How to Build Knowledge Graphs With LLMs (python tutorial)

Introduction

In this tutorial, we will explore how to build knowledge graphs using large language models (LLMs) and graph databases. We will discuss the process of generating a knowledge graph by identifying entities and relationships in unstructured data using a language model. Additionally, we will demonstrate how to interact with the graph database using a language model chat interface. This approach offers several advantages over traditional vector search methods, which are commonly used in similar applications.

Overview

In the previous video, we showcased a demo that highlighted the interesting interactions between graph databases and large language models. We demonstrated how a language model can be used to identify entities and relationships in unstructured data and how these entities can be used to generate a knowledge graph in a graph database. The video received positive feedback, with viewers requesting more details about the code used to build the demo. In response, we have created a more detailed video that walks through the code step-by-step, explaining how it all works.

Environment Setup

Before diving into the code, let's briefly discuss the environment we will be using for this tutorial.

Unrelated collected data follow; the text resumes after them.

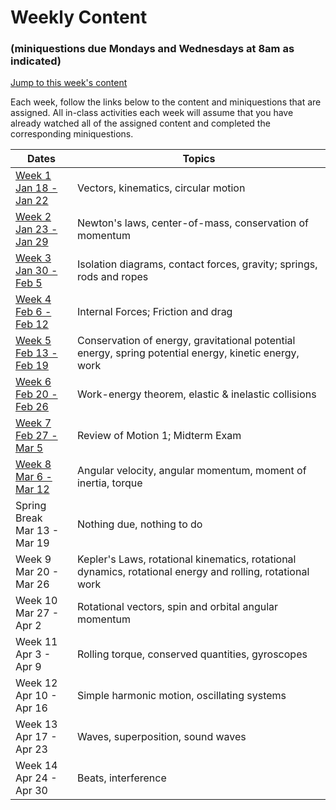 # Weekly Content 
### (miniquestions due Mondays and Wednesdays at 8am as indicated)

[Jump to this week's content](#bottom)

Each week, follow the links below to the content and miniquestions that are assigned. All in-class activities each week will assume that you have already watched all of the assigned content and completed the corresponding miniquestions.

Dates                               | Topics
----------------------------------- | --------------------------------------------------
[Week 1 <br> Jan 18 - Jan 22](week1) |Vectors, kinematics, circular motion
[Week 2 <br> Jan 23 - Jan 29](week2) |  Newton's laws, center-of-mass, conservation of momentum
[Week 3 <br> Jan 30 - Feb 5](week3) |  Isolation diagrams, contact forces, gravity; springs, rods and ropes
[Week 4 <br>  Feb 6 - Feb 12](week4) |  Internal Forces; Friction and drag
[Week 5 <br> Feb 13 - Feb 19](week5) | Conservation of energy, gravitational potential energy, spring potential energy, kinetic energy, work
[Week 6 <br>  Feb 20 - Feb 26](week6) |  Work-energy theorem, elastic & inelastic collisions
[Week 7 <br>  Feb 27 - Mar 5](week7) |  Review of Motion 1; Midterm Exam
[Week 8 <br>  Mar 6 - Mar 12](week8) |  Angular velocity, angular momentum, moment of inertia, torque
Spring Break <br>  Mar 13 - Mar 19 | Nothing due, nothing to do
Week 9 <br>  Mar 20 - Mar 26 |  Kepler's Laws, rotational kinematics, rotational dynamics, rotational energy and rolling, rotational work
Week 10 <br> Mar 27 - Apr 2 | Rotational vectors, spin and orbital angular momentum
Week 11 <br> Apr 3 - Apr 9 | Rolling torque, conserved quantities, gyroscopes
Week 12 <br> Apr 10 - Apr 16 | Simple harmonic motion, oscillating systems
Week 13 <br> Apr 17 - Apr 23 | Waves, superposition, sound waves 
Week 14 <br> Apr 24 - Apr 30 | Beats, interference

<br>

<br>

<br>

<a id="bottom"></a>

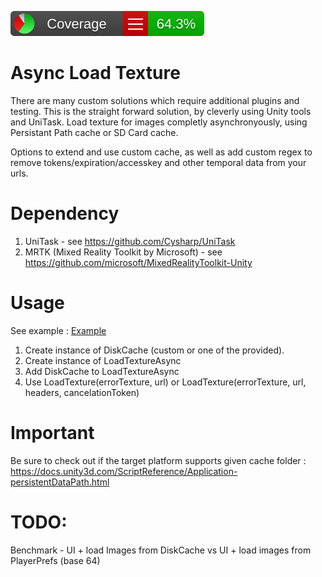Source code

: ![CodeCoverage](./Badges~/badge_linecoverage.svg)

# Async Load Texture

There are many custom solutions which require additional plugins and testing. 
This is the straight forward solution, by cleverly using Unity tools and UniTask.
Load texture for images completly asynchronyously, using Persistant Path cache or SD Card cache.

Options to extend and use custom cache, as well as add custom regex to remove tokens/expiration/accesskey and other temporal data from your urls.

# Dependency
1) UniTask - see https://github.com/Cysharp/UniTask
2) MRTK (Mixed Reality Toolkit by Microsoft) - see https://github.com/microsoft/MixedRealityToolkit-Unity

# Usage

See example : [Example](./Runtime/Example/SampleLoadFromUrlsOrStorage.cs)

1) Create instance of DiskCache (custom or one of the provided).
2) Create instance of LoadTextureAsync
3) Add DiskCache to LoadTextureAsync
4) Use LoadTexture(errorTexture, url) or LoadTexture(errorTexture, url, headers, cancelationToken)

# Important

Be sure to check out if the target platform supports given cache folder : https://docs.unity3d.com/ScriptReference/Application-persistentDataPath.html


# TODO:
Benchmark - UI + load Images from DiskCache vs UI + load images from PlayerPrefs (base 64)
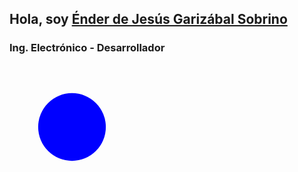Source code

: 



## Hola, soy [Énder de Jesús Garizábal Sobrino](https://www.linkedin.com/in/ender-garizabal-sobrino-361029156/)
### Ing. Electrónico - Desarrollador


<svg width="200" height="200" xmlns="http://www.w3.org/2000/svg">
  <circle cx="100" cy="100" r="50" fill="blue">
    <animate attributeName="r" from="50" to="100" dur="1s" repeatCount="indefinite"/>
  </circle>
</svg>
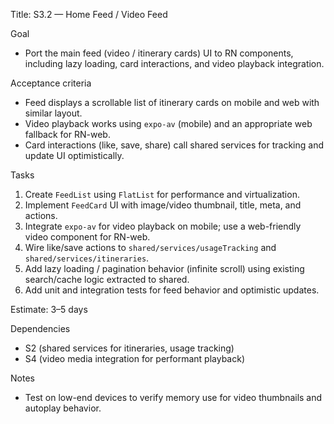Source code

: Title: S3.2 — Home Feed / Video Feed

Goal
- Port the main feed (video / itinerary cards) UI to RN components, including lazy loading, card interactions, and video playback integration.

Acceptance criteria
- Feed displays a scrollable list of itinerary cards on mobile and web with similar layout.
- Video playback works using `expo-av` (mobile) and an appropriate web fallback for RN-web.
- Card interactions (like, save, share) call shared services for tracking and update UI optimistically.

Tasks
1. Create `FeedList` using `FlatList` for performance and virtualization.
2. Implement `FeedCard` UI with image/video thumbnail, title, meta, and actions.
3. Integrate `expo-av` for video playback on mobile; use a web-friendly video component for RN-web.
4. Wire like/save actions to `shared/services/usageTracking` and `shared/services/itineraries`.
5. Add lazy loading / pagination behavior (infinite scroll) using existing search/cache logic extracted to shared.
6. Add unit and integration tests for feed behavior and optimistic updates.

Estimate: 3–5 days

Dependencies
- S2 (shared services for itineraries, usage tracking)
- S4 (video media integration for performant playback)

Notes
- Test on low-end devices to verify memory use for video thumbnails and autoplay behavior.

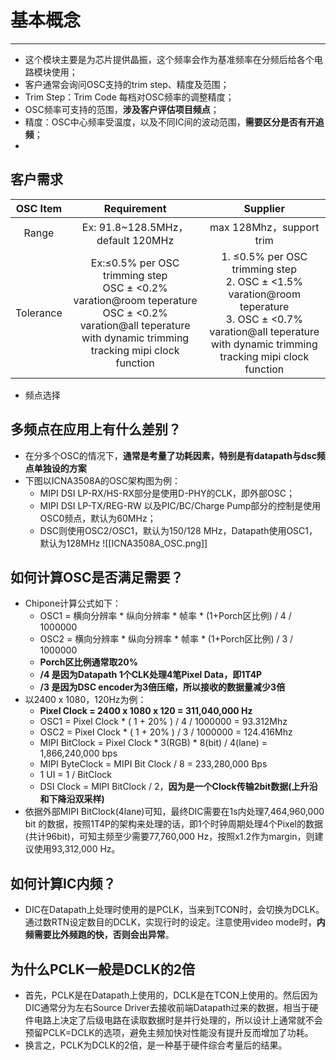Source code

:  # 基本概念
---
- 这个模块主要是为芯片提供晶振，这个频率会作为基准频率在分频后给各个电路模块使用；
- 客户通常会询问OSC支持的trim step、精度及范围；
- Trim Step：Trim Code 每档对OSC频率的调整精度；
- OSC频率可支持的范围，**涉及客户评估项目频点**；
- 精度：OSC中心频率受温度，以及不同IC间的波动范围，**需要区分是否有开追频**；
- 
## 客户需求

| **OSC Item** |                                                                         **Requirement**                                                                          |                                                                              **Supplier**                                                                              |
| :----------: | :--------------------------------------------------------------------------------------------------------------------------------------------------------------: | :--------------------------------------------------------------------------------------------------------------------------------------------------------------------: |
|    Range     |                                                                 Ex: 91.8~128.5MHz，default 120MHz                                                                 |                                                                        max 128Mhz，support trim                                                                         |
|  Tolerance   | Ex:≤0.5% per OSC trimming step<br>OSC ± <0.2% varation@room teperature<br>OSC ± <0.2% varation@all teperature with dynamic trimming tracking mipi clock function | 1. ≤0.5% per OSC trimming step<br>2. OSC ± <1.5% varation@room teperature<br>3. OSC ± <0.7% varation@all teperature with dynamic trimming tracking mipi clock function |
- 频点选择

## 多频点在应用上有什么差别？

- 在分多个OSC的情况下，**通常是考量了功耗因素，特别是有datapath与dsc频点单独设的方案**
- 下图以ICNA3508A的OSC架构图为例：
	- MIPI DSI LP-RX/HS-RX部分是使用D-PHY的CLK，即外部OSC；
	- MIPI DSI LP-TX/REG-RW 以及PIC/BC/Charge Pump部分的控制是使用OSC0频点，默认为60MHz；
	- DSC则使用OSC2/OSC1，默认为150/128 MHz，Datapath使用OSC1，默认为128MHz
![[ICNA3508A_OSC.png]]
## 如何计算OSC是否满足需要？

- Chipone计算公式如下：
	- OSC1 = 横向分辨率 * 纵向分辨率 * 帧率 * (1+Porch区比例) / 4 / 1000000
	- OSC2 = 横向分辨率 * 纵向分辨率 * 帧率 * (1+Porch区比例) / 3 / 1000000
	- **Porch区比例通常取20%**
	- **/4 是因为Datapath 1个CLK处理4笔Pixel Data，即1T4P**
	- **/3 是因为DSC encoder为3倍压缩，所以接收的数据量减少3倍**
- 以2400 x 1080，120Hz为例：
	- **Pixel Clock = 2400 x 1080 x 120 = 311,040,000 Hz**
	- OSC1 = Pixel Clock * ( 1 + 20% ) / 4 / 1000000 = 93.312Mhz
	- OSC2 = Pixel Clock * ( 1 + 20% ) / 3 / 1000000 = 124.416Mhz
	- MIPI BitClock = Pixel Clock * 3(RGB) * 8(bit) / 4(lane) = 1,866,240,000 bps
	- MIPI ByteClock = MIPI Bit Clock / 8 = 233,280,000 Bps
	- 1 UI = 1 / BitClock
	- DSI Clock = MIPI BitClock / 2，**因为是一个Clock传输2bit数据(上升沿和下降沿双采样)**
- 依据外部MIPI BitClock(4lane)可知，最终DIC需要在1s内处理7,464,960,000 bit 的数据，按照1T4P的架构来处理的话，即1个时钟周期处理4个Pixel的数据(共计96bit)，可知主频至少需要77,760,000 Hz，按照x1.2作为margin，则建议使用93,312,000 Hz。

## 如何计算IC内频？

- DIC在Datapath上处理时使用的是PCLK，当来到TCON时，会切换为DCLK。通过数RTN设定数目的DCLK，实现行时的设定。注意使用video mode时，**内频需要比外频跑的快，否则会出异常**。


## 为什么PCLK一般是DCLK的2倍

- 首先，PCLK是在Datapath上使用的，DCLK是在TCON上使用的。然后因为DIC通常分为左右Source Driver去接收前端Datapath过来的数据，相当于硬件电路上决定了后级电路在读取数据时是并行处理的，所以设计上通常就不会预留PCLK=DCLK的选项，避免主频加快对性能没有提升反而增加了功耗。
- 换言之，PCLK为DCLK的2倍，是一种基于硬件综合考量后的结果。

We will be working in a Jupyter notebook, which allows us to run the code step-by-step with annotations. The data we will be using to generate the knowledge graph is stored in JSON and Markdown files. We will also need API keys and credentials for the OpenAI API and the Neo4j graph database. Make sure to install and import the required Python libraries listed in the requirements file.

Extracting Entities and Relationships

Our first step is to extract entities and relationships from the data using the language model. We have a function called "extract_entities_relationships" that takes a folder of files and a prompt template as inputs. This function iterates through each file, applies the prompt template, and calls the OpenAI API to generate the entities and relationships. The results are stored in a JSON object. We provide prompt templates for different types of files, such as project briefs, people profiles, and Slack messages. These templates define the entities, relationships, and desired output structure for each file type.

Generating Cipher Statements

Once we have the entities and relationships extracted, we can generate the Cipher statements to create nodes and relationships in the Neo4j graph database. We have a function called "generate_cipher" that takes the JSON object as input and generates the appropriate Cipher statements. This function constructs the Cipher statements for creating nodes and relationships based on the entities and relationships extracted earlier. The resulting statements are stored in a text file, which can be used to execute the statements in the Neo4j database.

Executing Cipher Statements

In the final step, we have a pipeline function that orchestrates the entire process. This function takes a list of folders and their corresponding prompt templates as input. It sequentially runs the functions to extract entities and relationships, generate Cipher statements, and execute the statements in the Neo4j database. The results are stored in the graph database, creating a knowledge graph from the unstructured data.

Keywords

Knowledge Graphs
Large Language Models
Graph Databases
Entities
Relationships
Unstructured Data
Neo4j
Cipher Statements
OpenAI API
Jupyter Notebook

FAQ

What is a knowledge graph?
- A knowledge graph is a structured representation of information that captures entities (e.g., people, places, concepts) and their relationships.
What are large language models?
- Large language models (LLMs) are AI models trained on vast amounts of text data, enabling them to generate human-like language.
What is a graph database?
- A graph database is a database system that uses graph structures to store, represent, and query data.
How do LLMs help in building knowledge graphs?
- LLMs can identify entities and relationships in unstructured data, enabling the generation of knowledge graphs.
What are Cipher statements in Neo4j?
- Cipher statements are queries written in the Neo4j graph database language used to create, update, and query the database.

This article provides a step-by-step guide on building knowledge graphs using large language models and graph databases. We discuss the process of extracting entities and relationships from unstructured data, generating Cipher statements, and executing them in a Neo4j graph database. The tutorial explores the power of LLMs and their advantages over traditional approaches.